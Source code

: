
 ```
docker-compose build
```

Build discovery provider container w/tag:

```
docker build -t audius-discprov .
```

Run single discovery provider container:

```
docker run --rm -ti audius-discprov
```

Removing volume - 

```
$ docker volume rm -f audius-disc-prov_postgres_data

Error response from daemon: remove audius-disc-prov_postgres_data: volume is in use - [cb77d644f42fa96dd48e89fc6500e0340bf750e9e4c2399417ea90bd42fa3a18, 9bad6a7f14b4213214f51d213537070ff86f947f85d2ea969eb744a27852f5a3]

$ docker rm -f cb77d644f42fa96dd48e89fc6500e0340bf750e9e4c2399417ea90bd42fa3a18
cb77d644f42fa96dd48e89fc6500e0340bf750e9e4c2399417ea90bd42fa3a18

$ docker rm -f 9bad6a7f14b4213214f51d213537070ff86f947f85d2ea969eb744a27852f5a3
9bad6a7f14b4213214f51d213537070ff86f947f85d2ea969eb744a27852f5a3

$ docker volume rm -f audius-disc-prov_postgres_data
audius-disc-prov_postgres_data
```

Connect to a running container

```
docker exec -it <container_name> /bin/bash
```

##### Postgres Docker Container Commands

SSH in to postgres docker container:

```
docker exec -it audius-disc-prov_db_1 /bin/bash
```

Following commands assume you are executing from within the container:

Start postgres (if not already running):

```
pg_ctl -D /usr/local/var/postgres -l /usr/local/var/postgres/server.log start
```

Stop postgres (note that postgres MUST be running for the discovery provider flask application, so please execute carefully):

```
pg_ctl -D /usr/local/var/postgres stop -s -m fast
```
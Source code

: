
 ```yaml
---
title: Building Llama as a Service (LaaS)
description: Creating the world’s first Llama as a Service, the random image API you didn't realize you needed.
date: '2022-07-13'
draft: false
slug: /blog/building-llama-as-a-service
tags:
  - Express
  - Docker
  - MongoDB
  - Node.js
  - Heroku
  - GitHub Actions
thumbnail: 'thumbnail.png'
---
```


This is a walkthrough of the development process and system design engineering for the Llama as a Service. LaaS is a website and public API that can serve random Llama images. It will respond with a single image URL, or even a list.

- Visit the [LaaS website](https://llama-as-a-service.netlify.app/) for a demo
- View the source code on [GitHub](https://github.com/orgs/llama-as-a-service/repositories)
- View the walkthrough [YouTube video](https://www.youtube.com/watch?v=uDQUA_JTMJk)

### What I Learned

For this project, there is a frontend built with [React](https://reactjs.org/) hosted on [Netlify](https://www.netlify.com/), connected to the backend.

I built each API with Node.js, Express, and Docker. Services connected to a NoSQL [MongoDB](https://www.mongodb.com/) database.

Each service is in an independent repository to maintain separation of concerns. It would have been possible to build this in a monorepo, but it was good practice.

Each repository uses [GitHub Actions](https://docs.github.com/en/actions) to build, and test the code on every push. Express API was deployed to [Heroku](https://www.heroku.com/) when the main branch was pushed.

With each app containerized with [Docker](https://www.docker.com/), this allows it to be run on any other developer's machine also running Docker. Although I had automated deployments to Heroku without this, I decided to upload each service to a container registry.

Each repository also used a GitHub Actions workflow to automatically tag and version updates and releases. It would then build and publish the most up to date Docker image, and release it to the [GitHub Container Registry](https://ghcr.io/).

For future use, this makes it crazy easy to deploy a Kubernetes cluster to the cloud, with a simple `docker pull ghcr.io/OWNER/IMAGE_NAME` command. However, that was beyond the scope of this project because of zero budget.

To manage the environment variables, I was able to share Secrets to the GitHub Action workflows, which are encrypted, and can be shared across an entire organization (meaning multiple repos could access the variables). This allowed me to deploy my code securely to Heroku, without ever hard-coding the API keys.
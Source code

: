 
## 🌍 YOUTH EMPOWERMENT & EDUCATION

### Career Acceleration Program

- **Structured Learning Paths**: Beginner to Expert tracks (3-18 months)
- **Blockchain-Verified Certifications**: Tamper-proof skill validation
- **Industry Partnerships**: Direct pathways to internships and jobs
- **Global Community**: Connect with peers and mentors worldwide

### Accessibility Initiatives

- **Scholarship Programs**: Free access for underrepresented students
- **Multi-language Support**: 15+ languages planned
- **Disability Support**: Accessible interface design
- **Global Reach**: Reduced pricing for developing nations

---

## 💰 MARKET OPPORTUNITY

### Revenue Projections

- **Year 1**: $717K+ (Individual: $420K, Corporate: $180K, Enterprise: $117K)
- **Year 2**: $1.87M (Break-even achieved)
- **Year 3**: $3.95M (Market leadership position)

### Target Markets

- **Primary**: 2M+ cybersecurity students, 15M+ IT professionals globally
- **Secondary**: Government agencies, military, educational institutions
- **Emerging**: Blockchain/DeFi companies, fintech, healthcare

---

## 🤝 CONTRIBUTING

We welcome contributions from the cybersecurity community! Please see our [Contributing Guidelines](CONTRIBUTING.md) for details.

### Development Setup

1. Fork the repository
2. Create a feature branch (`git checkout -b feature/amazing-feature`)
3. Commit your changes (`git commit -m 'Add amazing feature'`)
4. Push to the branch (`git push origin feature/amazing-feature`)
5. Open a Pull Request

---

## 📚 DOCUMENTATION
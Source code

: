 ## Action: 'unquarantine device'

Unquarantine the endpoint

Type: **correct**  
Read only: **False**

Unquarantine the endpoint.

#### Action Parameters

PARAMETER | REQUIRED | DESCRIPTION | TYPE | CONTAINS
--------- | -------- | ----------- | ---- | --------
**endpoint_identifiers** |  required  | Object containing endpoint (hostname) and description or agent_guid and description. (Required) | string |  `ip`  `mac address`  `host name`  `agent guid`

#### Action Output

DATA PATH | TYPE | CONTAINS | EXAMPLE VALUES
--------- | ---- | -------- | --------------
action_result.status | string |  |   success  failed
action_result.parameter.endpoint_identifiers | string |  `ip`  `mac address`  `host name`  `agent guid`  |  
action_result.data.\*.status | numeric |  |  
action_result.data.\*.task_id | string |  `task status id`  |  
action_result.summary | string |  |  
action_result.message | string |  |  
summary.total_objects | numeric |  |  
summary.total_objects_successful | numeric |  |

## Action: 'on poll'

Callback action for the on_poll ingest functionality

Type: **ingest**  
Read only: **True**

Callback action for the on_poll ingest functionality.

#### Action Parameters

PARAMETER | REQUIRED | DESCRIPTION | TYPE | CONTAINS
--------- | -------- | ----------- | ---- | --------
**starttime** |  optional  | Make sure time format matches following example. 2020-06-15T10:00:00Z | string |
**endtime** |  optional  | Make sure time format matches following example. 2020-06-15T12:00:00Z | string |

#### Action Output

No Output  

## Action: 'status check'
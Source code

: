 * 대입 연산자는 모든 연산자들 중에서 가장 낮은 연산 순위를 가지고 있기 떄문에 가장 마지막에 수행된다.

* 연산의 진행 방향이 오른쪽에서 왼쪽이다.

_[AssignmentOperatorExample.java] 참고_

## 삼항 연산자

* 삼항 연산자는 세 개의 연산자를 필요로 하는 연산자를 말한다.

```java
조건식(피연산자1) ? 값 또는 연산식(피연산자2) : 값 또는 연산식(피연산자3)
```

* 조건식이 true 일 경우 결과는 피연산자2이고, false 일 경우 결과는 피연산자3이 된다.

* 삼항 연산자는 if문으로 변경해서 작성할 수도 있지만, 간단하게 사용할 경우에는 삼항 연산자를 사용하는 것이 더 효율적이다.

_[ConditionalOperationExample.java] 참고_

++++++++

▶ [Exercise] Please copy each entry. Leave nothing out.

▶ [Written response]
Source code

:
 ```
docker-compose build
```

Build discovery provider container w/tag:

```
docker build -t audius-discprov .
```

Run single discovery provider container:

```
docker run --rm -ti audius-discprov
```

Removing volume - 

```
$ docker volume rm -f audius-disc-prov_postgres_data

Error response from daemon: remove audius-disc-prov_postgres_data: volume is in use - [cb77d644f42fa96dd48e89fc6500e0340bf750e9e4c2399417ea90bd42fa3a18, 9bad6a7f14b4213214f51d213537070ff86f947f85d2ea969eb744a27852f5a3]

$ docker rm -f cb77d644f42fa96dd48e89fc6500e0340bf750e9e4c2399417ea90bd42fa3a18
cb77d644f42fa96dd48e89fc6500e0340bf750e9e4c2399417ea90bd42fa3a18

$ docker rm -f 9bad6a7f14b4213214f51d213537070ff86f947f85d2ea969eb744a27852f5a3
9bad6a7f14b4213214f51d213537070ff86f947f85d2ea969eb744a27852f5a3

$ docker volume rm -f audius-disc-prov_postgres_data
audius-disc-prov_postgres_data
```

Connect to a running container

```
docker exec -it <container_name> /bin/bash
```

##### Postgres Docker Container Commands

SSH in to postgres docker container:

```
docker exec -it audius-disc-prov_db_1 /bin/bash
```

Following commands assume you are executing from within the container:

Start postgres (if not already running):

```
pg_ctl -D /usr/local/var/postgres -l /usr/local/var/postgres/server.log start
```

Stop postgres (note that postgres MUST be running for the discovery provider flask application, so please execute carefully):

```
pg_ctl -D /usr/local/var/postgres stop -s -m fast
```
Source code

:
 ```yaml
---
title: Building Llama as a Service (LaaS)
description: Creating the world’s first Llama as a Service, the random image API you didn't realize you needed.
date: '2022-07-13'
draft: false
slug: /blog/building-llama-as-a-service
tags:
  - Express
  - Docker
  - MongoDB
  - Node.js
  - Heroku
  - GitHub Actions
thumbnail: 'thumbnail.png'
---
```


This is a walkthrough of the development process and system design engineering for the Llama as a Service. LaaS is a website and public API that can serve random Llama images. It will respond with a single image URL, or even a list.

- Visit the [LaaS website](https://llama-as-a-service.netlify.app/) for a demo
- View the source code on [GitHub](https://github.com/orgs/llama-as-a-service/repositories)
- View the walkthrough [YouTube video](https://www.youtube.com/watch?v=uDQUA_JTMJk)

### What I Learned

For this project, there is a frontend built with [React](https://reactjs.org/) hosted on [Netlify](https://www.netlify.com/), connected to the backend.

I built each API with Node.js, Express, and Docker. Services connected to a NoSQL [MongoDB](https://www.mongodb.com/) database.

Each service is in an independent repository to maintain separation of concerns. It would have been possible to build this in a monorepo, but it was good practice.

Each repository uses [GitHub Actions](https://docs.github.com/en/actions) to build, and test the code on every push. Express API was deployed to [Heroku](https://www.heroku.com/) when the main branch was pushed.

With each app containerized with [Docker](https://www.docker.com/), this allows it to be run on any other developer's machine also running Docker. Although I had automated deployments to Heroku without this, I decided to upload each service to a container registry.

Each repository also used a GitHub Actions workflow to automatically tag and version updates and releases. It would then build and publish the most up to date Docker image, and release it to the [GitHub Container Registry](https://ghcr.io/).

For future use, this makes it crazy easy to deploy a Kubernetes cluster to the cloud, with a simple `docker pull ghcr.io/OWNER/IMAGE_NAME` command. However, that was beyond the scope of this project because of zero budget.

To manage the environment variables, I was able to share Secrets to the GitHub Action workflows, which are encrypted, and can be shared across an entire organization (meaning multiple repos could access the variables). This allowed me to deploy my code securely to Heroku, without ever hard-coding the API keys.
Source code

: 
## 🌍 YOUTH EMPOWERMENT & EDUCATION

### Career Acceleration Program

- **Structured Learning Paths**: Beginner to Expert tracks (3-18 months)
- **Blockchain-Verified Certifications**: Tamper-proof skill validation
- **Industry Partnerships**: Direct pathways to internships and jobs
- **Global Community**: Connect with peers and mentors worldwide

### Accessibility Initiatives

- **Scholarship Programs**: Free access for underrepresented students
- **Multi-language Support**: 15+ languages planned
- **Disability Support**: Accessible interface design
- **Global Reach**: Reduced pricing for developing nations

---

## 💰 MARKET OPPORTUNITY

### Revenue Projections

- **Year 1**: $717K+ (Individual: $420K, Corporate: $180K, Enterprise: $117K)
- **Year 2**: $1.87M (Break-even achieved)
- **Year 3**: $3.95M (Market leadership position)

### Target Markets

- **Primary**: 2M+ cybersecurity students, 15M+ IT professionals globally
- **Secondary**: Government agencies, military, educational institutions
- **Emerging**: Blockchain/DeFi companies, fintech, healthcare

---

## 🤝 CONTRIBUTING

We welcome contributions from the cybersecurity community! Please see our [Contributing Guidelines](CONTRIBUTING.md) for details.

### Development Setup

1. Fork the repository
2. Create a feature branch (`git checkout -b feature/amazing-feature`)
3. Commit your changes (`git commit -m 'Add amazing feature'`)
4. Push to the branch (`git push origin feature/amazing-feature`)
5. Open a Pull Request

---

## 📚 DOCUMENTATION
Source code

: ## Action: 'unquarantine device'

Unquarantine the endpoint

Type: **correct**  
Read only: **False**

Unquarantine the endpoint.

#### Action Parameters

PARAMETER | REQUIRED | DESCRIPTION | TYPE | CONTAINS
--------- | -------- | ----------- | ---- | --------
**endpoint_identifiers** |  required  | Object containing endpoint (hostname) and description or agent_guid and description. (Required) | string |  `ip`  `mac address`  `host name`  `agent guid`

#### Action Output

DATA PATH | TYPE | CONTAINS | EXAMPLE VALUES
--------- | ---- | -------- | --------------
action_result.status | string |  |   success  failed
action_result.parameter.endpoint_identifiers | string |  `ip`  `mac address`  `host name`  `agent guid`  |  
action_result.data.\*.status | numeric |  |  
action_result.data.\*.task_id | string |  `task status id`  |  
action_result.summary | string |  |  
action_result.message | string |  |  
summary.total_objects | numeric |  |  
summary.total_objects_successful | numeric |  |

## Action: 'on poll'

Callback action for the on_poll ingest functionality

Type: **ingest**  
Read only: **True**

Callback action for the on_poll ingest functionality.

#### Action Parameters

PARAMETER | REQUIRED | DESCRIPTION | TYPE | CONTAINS
--------- | -------- | ----------- | ---- | --------
**starttime** |  optional  | Make sure time format matches following example. 2020-06-15T10:00:00Z | string |
**endtime** |  optional  | Make sure time format matches following example. 2020-06-15T12:00:00Z | string |

#### Action Output

No Output  

## Action: 'status check'
Source code

: * 대입 연산자는 모든 연산자들 중에서 가장 낮은 연산 순위를 가지고 있기 떄문에 가장 마지막에 수행된다.

* 연산의 진행 방향이 오른쪽에서 왼쪽이다.

_[AssignmentOperatorExample.java] 참고_

## 삼항 연산자

* 삼항 연산자는 세 개의 연산자를 필요로 하는 연산자를 말한다.

```java
조건식(피연산자1) ? 값 또는 연산식(피연산자2) : 값 또는 연산식(피연산자3)
```

* 조건식이 true 일 경우 결과는 피연산자2이고, false 일 경우 결과는 피연산자3이 된다.

* 삼항 연산자는 if문으로 변경해서 작성할 수도 있지만, 간단하게 사용할 경우에는 삼항 연산자를 사용하는 것이 더 효율적이다.

_[ConditionalOperationExample.java] 참고_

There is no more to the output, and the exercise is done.